Nous savons tous que la gestion des risques intermédiaires est confiée aux entreprises d'assurance : le Gouvernement impose aux agriculteurs ces intermédiaires privés qui ne recherchent que les bénéfices, et comme cela ne suffit pas, les récalcitrants qui ne consentiraient pas à s'assurer sur le marché seront sanctionnés par la privation d'aides publiques en cas d'événement climatique majeur. La solidarité nationale est ici à géométrie variable : au lieu de soutenir directement les paysans, ou de créer, comme le souhaite la Confédération paysanne, un fonds mutuel et solidaire associant tous les acteurs de la filière, le Gouvernement poursuit sa politique de subventions aux acteurs privés. Le système actuel est certes obsolète à l'heure où la fréquence et l'intensité des aléas climatiques augmentent sans cesse ; il faudrait donc réformer progressivement le régime des calamités agricoles, afin de permettre de meilleures indemnisations et des réponses dans les plus brefs délais, et créer le fonds que je viens d'évoquer, lequel assurerait une couverture de base de toutes les exploitations, de toutes les cultures, y compris diversifiées, face au risque climatique quel qu'il soit.
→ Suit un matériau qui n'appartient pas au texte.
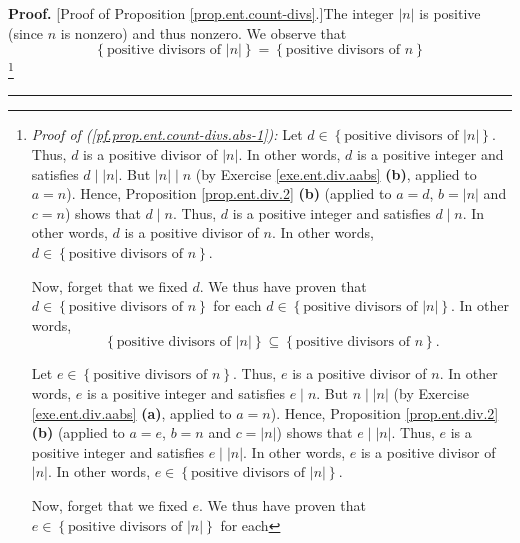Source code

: \documentclass[numbers=enddot,12pt,final,onecolumn,notitlepage]{scrartcl}%
\numberwithin{exer}{subsection}
\theoremstyle{definition}
\newenvironment{proof}[1][Proof]{\noindent\textbf{#1.} }{\ \rule{0.5em}{0.5em}}
\begin{document}
\begin{proof}
[Proof of Proposition \ref{prop.ent.count-divs}.]The integer $\left\vert
n\right\vert $ is positive (since $n$ is nonzero) and thus nonzero. We observe
that%
\begin{equation}
\left\{  \text{positive divisors of }\left\vert n\right\vert \right\}
=\left\{  \text{positive divisors of }n\right\}
\label{pf.prop.ent.count-divs.abs-1}%
\end{equation}
\footnote{\textit{Proof of (\ref{pf.prop.ent.count-divs.abs-1}):} Let
$d\in\left\{  \text{positive divisors of }\left\vert n\right\vert \right\}  $.
Thus, $d$ is a positive divisor of $\left\vert n\right\vert $. In other words,
$d$ is a positive integer and satisfies $d\mid\left\vert n\right\vert $. But
$\left\vert n\right\vert \mid n$ (by Exercise \ref{exe.ent.div.aabs}
\textbf{(b)}, applied to $a=n$). Hence, Proposition \ref{prop.ent.div.2}
\textbf{(b)} (applied to $a=d$, $b=\left\vert n\right\vert $ and $c=n$) shows
that $d\mid n$. Thus, $d$ is a positive integer and satisfies $d\mid n$. In
other words, $d$ is a positive divisor of $n$. In other words, $d\in\left\{
\text{positive divisors of }n\right\}  $.
\par
Now, forget that we fixed $d$. We thus have proven that $d\in\left\{
\text{positive divisors of }n\right\}  $ for each $d\in\left\{  \text{positive
divisors of }\left\vert n\right\vert \right\}  $. In other words,%
\begin{equation}
\left\{  \text{positive divisors of }\left\vert n\right\vert \right\}
\subseteq\left\{  \text{positive divisors of }n\right\}  .
\label{pf.prop.ent.count-divs.abs-1.pf.1}%
\end{equation}
\par
Let $e\in\left\{  \text{positive divisors of }n\right\}  $. Thus, $e$ is a
positive divisor of $n$. In other words, $e$ is a positive integer and
satisfies $e\mid n$. But $n\mid\left\vert n\right\vert $ (by Exercise
\ref{exe.ent.div.aabs} \textbf{(a)}, applied to $a=n$). Hence, Proposition
\ref{prop.ent.div.2} \textbf{(b)} (applied to $a=e$, $b=n$ and $c=\left\vert
n\right\vert $) shows that $e\mid\left\vert n\right\vert $. Thus, $e$ is a
positive integer and satisfies $e\mid\left\vert n\right\vert $. In other
words, $e$ is a positive divisor of $\left\vert n\right\vert $. In other
words, $e\in\left\{  \text{positive divisors of }\left\vert n\right\vert
\right\}  $.
\par
Now, forget that we fixed $e$. We thus have proven that $e\in\left\{
\text{positive divisors of }\left\vert n\right\vert \right\}  $ for each
}
\end{proof}
\end{document}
Vous souhaitez également sauver les profits des assurances privées en abaissant le seuil d'éligibilité aux subventions et en augmentant leur taux maximal. Les assureurs indemnisent désormais plus qu'ils ne collectent : le marché de l'assurance multirisque climatique est très peu rentable, le secteur des assurances agricoles extrêmement concentré – dix entreprises seulement, dont les deux plus grandes se partagent à elles seules 70 % du marché – et les coûts voués à devenir de plus en plus élevés en raison du changement climatique. Subventionnés par le Gouvernement pour leur permettre de continuer d'exister, ces assureurs pèseront sur les services publics et menaceront l'égalité de traitement sur laquelle ces derniers sont fondés.

Avec ce projet de loi, le Gouvernement souhaite décider à lui seul des modalités de gestion et de gouvernance du futur système. De plus, les agriculteurs confrontés à davantage de risques climatiques risquent de se voir proposer des contrats d'assurance aux tarifs exorbitants. Quand il s'agit de contraindre les entreprises et d'établir d'éventuelles sanctions, préfère-t-on passer par ordonnance ? À mon sens, le Parlement devrait avoir son mot à dire.
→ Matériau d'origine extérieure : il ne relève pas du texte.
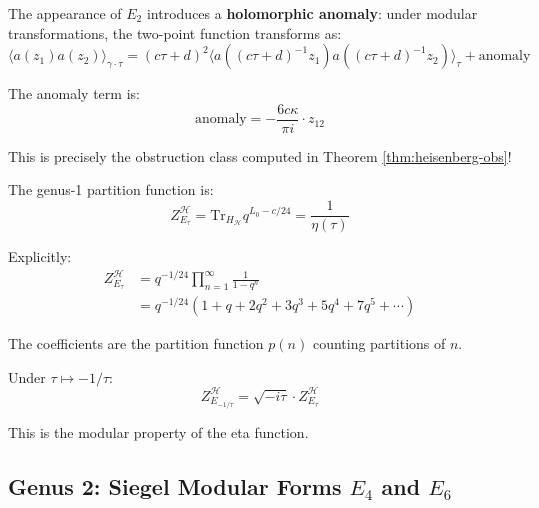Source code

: \begin{remark}\label{rem:E2-holomorphic-anomaly}
The appearance of $E_2$ introduces a \textbf{holomorphic anomaly}: under modular 
transformations, the two-point function transforms as:
\begin{equation}
\langle a(z_1) a(z_2) \rangle_{\gamma \cdot \tau} = (c\tau + d)^2 
\langle a((c\tau+d)^{-1}z_1) a((c\tau+d)^{-1}z_2) \rangle_\tau 
+ \text{anomaly}
\end{equation}

The anomaly term is:
$$\text{anomaly} = -\frac{6c\kappa}{\pi i} \cdot z_{12}$$

This is precisely the obstruction class computed in Theorem \ref{thm:heisenberg-obs}!
\end{remark}

\begin{computation}\label{comp:heisenberg-partition-g1}
The genus-1 partition function is:
\begin{equation}
Z_{E_\tau}^{\mathcal{H}} = \text{Tr}_{H_{\mathcal{H}}} q^{L_0 - c/24} 
= \frac{1}{\eta(\tau)}
\end{equation}

Explicitly:
\begin{align}
Z_{E_\tau}^{\mathcal{H}} &= q^{-1/24} \prod_{n=1}^{\infty} \frac{1}{1 - q^n} \\
&= q^{-1/24}(1 + q + 2q^2 + 3q^3 + 5q^4 + 7q^5 + \cdots)
\end{align}

The coefficients are the partition function $p(n)$ counting partitions of $n$.

Under $\tau \mapsto -1/\tau$:
$$Z_{E_{-1/\tau}}^{\mathcal{H}} = \sqrt{-i\tau} \cdot Z_{E_\tau}^{\mathcal{H}}$$

This is the modular property of the eta function.
\end{computation}

\subsection{Genus 2: Siegel Modular Forms $E_4$ and $E_6$}
\label{subsec:heisenberg-genus-two}

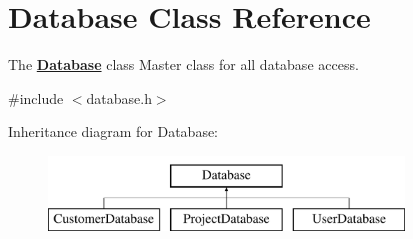 \hypertarget{classDatabase}{\section{Database Class Reference}
\label{classDatabase}
}


The {\bfseries \hyperlink{classDatabase}{Database}} class Master class for all database access.  




{\ttfamily \#include $<$database.\+h$>$}

Inheritance diagram for Database\+:\begin{figure}[H]
\begin{center}
\leavevmode
\includegraphics[height=2.000000cm]{de/d03/classDatabase}
\end{center}
\end{figure}
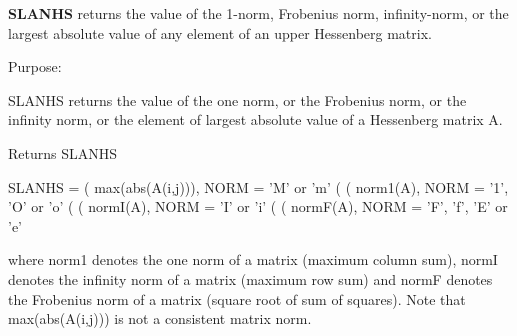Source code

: {\bfseries S\+L\+A\+N\+H\+S} returns the value of the 1-\/norm, Frobenius norm, infinity-\/norm, or the largest absolute value of any element of an upper Hessenberg matrix. 

 \begin{DoxyParagraph}{Purpose\+: }
\begin{DoxyVerb} SLANHS  returns the value of the one norm,  or the Frobenius norm, or
 the  infinity norm,  or the  element of  largest absolute value  of a
 Hessenberg matrix A.\end{DoxyVerb}

\end{DoxyParagraph}
\begin{DoxyReturn}{Returns}
S\+L\+A\+N\+H\+S \begin{DoxyVerb}    SLANHS = ( max(abs(A(i,j))), NORM = 'M' or 'm'
             (
             ( norm1(A),         NORM = '1', 'O' or 'o'
             (
             ( normI(A),         NORM = 'I' or 'i'
             (
             ( normF(A),         NORM = 'F', 'f', 'E' or 'e'

 where  norm1  denotes the  one norm of a matrix (maximum column sum),
 normI  denotes the  infinity norm  of a matrix  (maximum row sum) and
 normF  denotes the  Frobenius norm of a matrix (square root of sum of
 squares).  Note that  max(abs(A(i,j)))  is not a consistent matrix norm.\end{DoxyVerb}
 
\end{DoxyReturn}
De même, alors que les départements d'outre-mer sont dans une situation sociale, économique et sanitaire catastrophique et qu'ils sont les premiers affectés par le dérèglement climatique, le Gouvernement évite de débattre avec le Parlement de la gestion des risques climatiques pour les agricultures ultramarines. Les territoires d'outre-mer ne méritent-ils pas un débat parlementaire au même titre que les autres ? Le groupe La France insoumise ne votera pas ce texte.